> [Work task]:
The full listing is to be returned exactly as given, but without pictures.
_ _ _ _
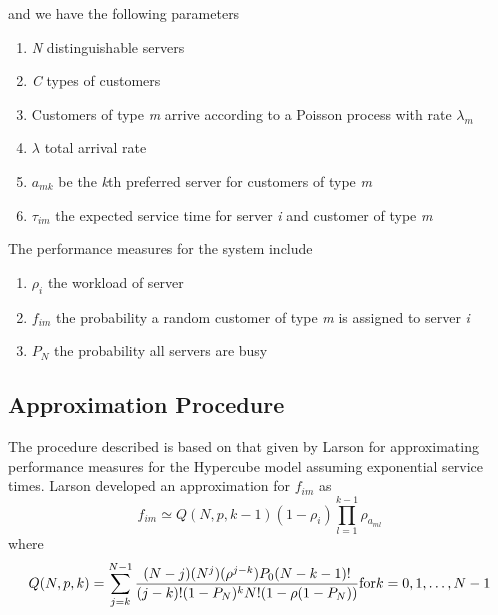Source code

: \begin{frame}
  and we have the following parameters
  \begin{enumerate}
  \item \textit{N} distinguishable servers
  \item \textit{C} types of customers
  \item Customers of type \textit{m} arrive according to a Poisson process with rate $\lambda_{m}$
  \item $\lambda$ total arrival rate
  \item $a_{mk}$ be the \textit{k}th preferred server for customers of type \textit{m}
  \item $\tau_{im}$ the expected service time for server \textit{i} and customer of type \textit{m}
  \end{enumerate}
\end{frame}

\begin{frame}
  The performance measures for the system include 
  \begin{enumerate}
  \item $\rho_i$ the workload of server 
  \item $f_{im}$ the probability a random customer of type \textit{m} is assigned to server \textit{i}
  \item $P_{N}$ the probability all servers are busy
  \end{enumerate}
\end{frame}

\subsection{Approximation Procedure}
\begin{frame}
  The procedure described is based on that given by Larson \cite{larson1975approximating}
  for approximating performance measures for the Hypercube model assuming exponential service times.
  Larson developed an approximation for $f_{im}$ as
  \begin{equation} \label{f_im}
    f_{im} \simeq Q(N,p,k-1)(1-\rho_{i})\prod_{l=1}^{k-1}{\rho_{a_{ml}}}
  \end{equation}
  where
  \begin{equation} \label{Q}
    Q(N,p,k)=\sum_{j=k}^{N-1}{\frac{(N-j)(N^j)(\rho^{j-k})P_0(N-k-1)!}{(j-k)!(1-P_N)^kN!(1-\rho(1-P_N))}} \\
    \hfill \mbox{for} k = 0,1,\ldots,N-1
  \end{equation}
\end{frame}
_ _ _ _
> [Exercise solution]:
Source code

: \begin{frame}
  and we have the following parameters
  \begin{enumerate}
  \item \textit{N} distinguishable servers
  \item \textit{C} types of customers
  \item Customers of type \textit{m} arrive according to a Poisson process with rate $\lambda_{m}$
  \item $\lambda$ total arrival rate
  \item $a_{mk}$ be the \textit{k}th preferred server for customers of type \textit{m}
  \item $\tau_{im}$ the expected service time for server \textit{i} and customer of type \textit{m}
  \end{enumerate}
\end{frame}

\begin{frame}
  The performance measures for the system include 
  \begin{enumerate}
  \item $\rho_i$ the workload of server 
  \item $f_{im}$ the probability a random customer of type \textit{m} is assigned to server \textit{i}
  \item $P_{N}$ the probability all servers are busy
  \end{enumerate}
\end{frame}

\subsection{Approximation Procedure}
\begin{frame}
  The procedure described is based on that given by Larson \cite{larson1975approximating}
  for approximating performance measures for the Hypercube model assuming exponential service times.
  Larson developed an approximation for $f_{im}$ as
  \begin{equation} \label{f_im}
    f_{im} \simeq Q(N,p,k-1)(1-\rho_{i})\prod_{l=1}^{k-1}{\rho_{a_{ml}}}
  \end{equation}
  where
  \begin{equation} \label{Q}
    Q(N,p,k)=\sum_{j=k}^{N-1}{\frac{(N-j)(N^j)(\rho^{j-k})P_0(N-k-1)!}{(j-k)!(1-P_N)^kN!(1-\rho(1-P_N))}} \\
    \hfill \mbox{for} k = 0,1,\ldots,N-1
  \end{equation}
\end{frame}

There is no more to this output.